Schwarz-Grün oder Schwarz-Gelb?

Plausibel ist sein Festhalten an Jamaika nicht, da sowohl FDP als auch Grüne kundgetan haben, dass sie für eine Koalition nur zur Verfügung stünden, wenn sie „gebraucht“ würden. Keiner will fünftes Rad am Wagen sein. Günther wird sich also entscheiden müssen zwischen Schwarz-Grün und Schwarz-Gelb (vielleicht mit dem SSW). Das wird spannend nach dieser Wahl.

Der schleppende Autobahnbau war ein Thema

Die Topthemen im Wahlkampf waren laut einer NDR-Umfrage der Verkehr, die Energiewende sowie Schule und Bildung. Das Fehlen von E-Ladesäulen, der mangelhafte ÖPNV auf dem flachen Land, wo man sich mit „Mitfahrbänken“ behilft, sowie der schleppende Ausbau der A 20 waren Streitthemen. Das Land gehört zu den fünf am dünnsten besiedelten Flächenstaaten, die Menschen sind aufs Auto angewiesen. Die Abhängigkeit von russischem Öl und Gas beflügelte das Energiethema, wobei Grünen-Chefin Heinold, die angriffslustigste unter den Spitzenkandidaten, der CDU „Zaudern und Zögern“ beim Klimaschutz vorgeworfen hat. Die Koalitionspartner CDU und FDP halten am 1000-Meter-Abstand zu Windrädern fest – eine Tatsache, die nach Ansicht der SPD dazu führte, das sich in Günthers Amtszeit kein einziges neues Windrad zu drehen begann. Auch wollen CDU und Liberale eine stärkere Ölförderung im Wattenmeer, was für die Grünen ebenso schwierig ist wie der Bau eines LNG-Terminals für Flüssiggas in Brunsbüttel: Die Grünen-Spitze in Kiel ist dafür, ein Landesparteitag war dagegen.

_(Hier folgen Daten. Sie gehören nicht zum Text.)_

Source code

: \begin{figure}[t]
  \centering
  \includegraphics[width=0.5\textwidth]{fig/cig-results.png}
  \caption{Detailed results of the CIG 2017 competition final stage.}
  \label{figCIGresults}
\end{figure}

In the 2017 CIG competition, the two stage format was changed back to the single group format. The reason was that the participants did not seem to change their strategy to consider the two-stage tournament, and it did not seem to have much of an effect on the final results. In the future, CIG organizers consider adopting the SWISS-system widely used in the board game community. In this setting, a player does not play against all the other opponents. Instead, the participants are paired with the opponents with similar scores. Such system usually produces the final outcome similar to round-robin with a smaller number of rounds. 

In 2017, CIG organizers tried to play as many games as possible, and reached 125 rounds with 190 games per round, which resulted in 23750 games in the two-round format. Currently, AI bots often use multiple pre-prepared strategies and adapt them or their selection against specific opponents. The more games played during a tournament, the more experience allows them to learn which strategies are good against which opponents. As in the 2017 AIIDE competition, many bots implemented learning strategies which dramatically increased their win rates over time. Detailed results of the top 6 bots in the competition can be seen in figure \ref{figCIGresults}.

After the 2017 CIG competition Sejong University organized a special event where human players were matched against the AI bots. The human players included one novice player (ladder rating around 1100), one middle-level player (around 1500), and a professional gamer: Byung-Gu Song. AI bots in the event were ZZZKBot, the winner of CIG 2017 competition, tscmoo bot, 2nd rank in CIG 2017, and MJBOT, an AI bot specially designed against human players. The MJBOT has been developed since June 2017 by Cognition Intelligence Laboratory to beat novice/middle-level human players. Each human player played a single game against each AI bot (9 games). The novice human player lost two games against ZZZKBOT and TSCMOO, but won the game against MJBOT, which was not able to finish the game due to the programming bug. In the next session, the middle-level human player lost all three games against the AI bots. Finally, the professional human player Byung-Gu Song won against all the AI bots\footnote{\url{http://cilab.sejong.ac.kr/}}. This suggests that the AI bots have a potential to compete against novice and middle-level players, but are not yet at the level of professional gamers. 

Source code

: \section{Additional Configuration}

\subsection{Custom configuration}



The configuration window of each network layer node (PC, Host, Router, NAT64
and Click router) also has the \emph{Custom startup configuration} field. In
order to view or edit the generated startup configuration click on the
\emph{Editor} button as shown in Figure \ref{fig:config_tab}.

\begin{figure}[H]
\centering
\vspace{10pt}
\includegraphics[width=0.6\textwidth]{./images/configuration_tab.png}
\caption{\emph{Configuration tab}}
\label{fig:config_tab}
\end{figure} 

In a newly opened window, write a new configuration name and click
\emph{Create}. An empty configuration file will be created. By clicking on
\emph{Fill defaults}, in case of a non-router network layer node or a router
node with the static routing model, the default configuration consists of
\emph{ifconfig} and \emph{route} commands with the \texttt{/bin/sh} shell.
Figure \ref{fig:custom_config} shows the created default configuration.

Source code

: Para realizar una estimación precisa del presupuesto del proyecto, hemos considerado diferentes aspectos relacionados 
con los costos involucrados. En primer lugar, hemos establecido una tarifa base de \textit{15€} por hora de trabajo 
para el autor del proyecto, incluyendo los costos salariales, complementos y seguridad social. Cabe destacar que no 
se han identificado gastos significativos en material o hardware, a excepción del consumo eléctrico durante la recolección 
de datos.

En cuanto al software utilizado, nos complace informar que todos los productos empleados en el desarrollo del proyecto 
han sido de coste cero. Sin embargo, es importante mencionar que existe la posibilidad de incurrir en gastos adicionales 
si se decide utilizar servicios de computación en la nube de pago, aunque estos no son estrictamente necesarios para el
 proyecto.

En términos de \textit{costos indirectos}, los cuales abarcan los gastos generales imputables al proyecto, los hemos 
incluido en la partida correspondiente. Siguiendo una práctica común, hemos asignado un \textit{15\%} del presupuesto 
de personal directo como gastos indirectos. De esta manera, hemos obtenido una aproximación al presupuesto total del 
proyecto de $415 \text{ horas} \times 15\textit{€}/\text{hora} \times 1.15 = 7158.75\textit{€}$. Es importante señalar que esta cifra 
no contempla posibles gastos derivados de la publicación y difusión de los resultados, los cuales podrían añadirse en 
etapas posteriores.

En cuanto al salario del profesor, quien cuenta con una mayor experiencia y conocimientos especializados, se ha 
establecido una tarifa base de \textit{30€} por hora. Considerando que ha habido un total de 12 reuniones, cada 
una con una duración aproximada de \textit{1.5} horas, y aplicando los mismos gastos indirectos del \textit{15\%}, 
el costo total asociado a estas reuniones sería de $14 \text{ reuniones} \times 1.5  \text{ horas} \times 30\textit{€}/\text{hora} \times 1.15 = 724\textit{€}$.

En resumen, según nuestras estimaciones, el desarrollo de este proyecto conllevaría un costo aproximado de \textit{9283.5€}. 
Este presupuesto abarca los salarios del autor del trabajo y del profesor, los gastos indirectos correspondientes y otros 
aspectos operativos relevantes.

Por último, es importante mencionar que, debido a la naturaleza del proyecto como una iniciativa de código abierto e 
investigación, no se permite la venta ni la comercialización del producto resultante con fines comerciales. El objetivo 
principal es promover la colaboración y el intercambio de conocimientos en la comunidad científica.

SPD will kostenlose Laptops für Schüler

Auch Günther segelt unter der Flagge des Energiewendelandes, verspricht wirtschaftliche Prosperität, denn Unternehmen wollten sich dort ansiedeln, wo „grüner Strom“ vorhanden sei. „Jamaika hat das Soziale nicht im Blick“, wirft hingegen SPD-Mann Losse-Müller dem Regierungsbündnis vor. Losse-Müller, der erst 2020 von den Grünen zur SPD wechselte, steigert seinen Bekanntheitsgrad nur langsam. Inhaltlich hat er ein festes SPD-Programm geschnürt: gebührenfreie Kitas, Wiedereinführung von Mietpreisbremse, Tariftreuegesetz, sowie kostenlose Laptops ab Klasse acht. Die Grüne Heinold wirft dem Genossen deshalb unbezahlbare Versprechen vor. Dass die CDU weiter die Regierung stellen wird, das scheint schon vor der Wahl ausgemacht zu sein.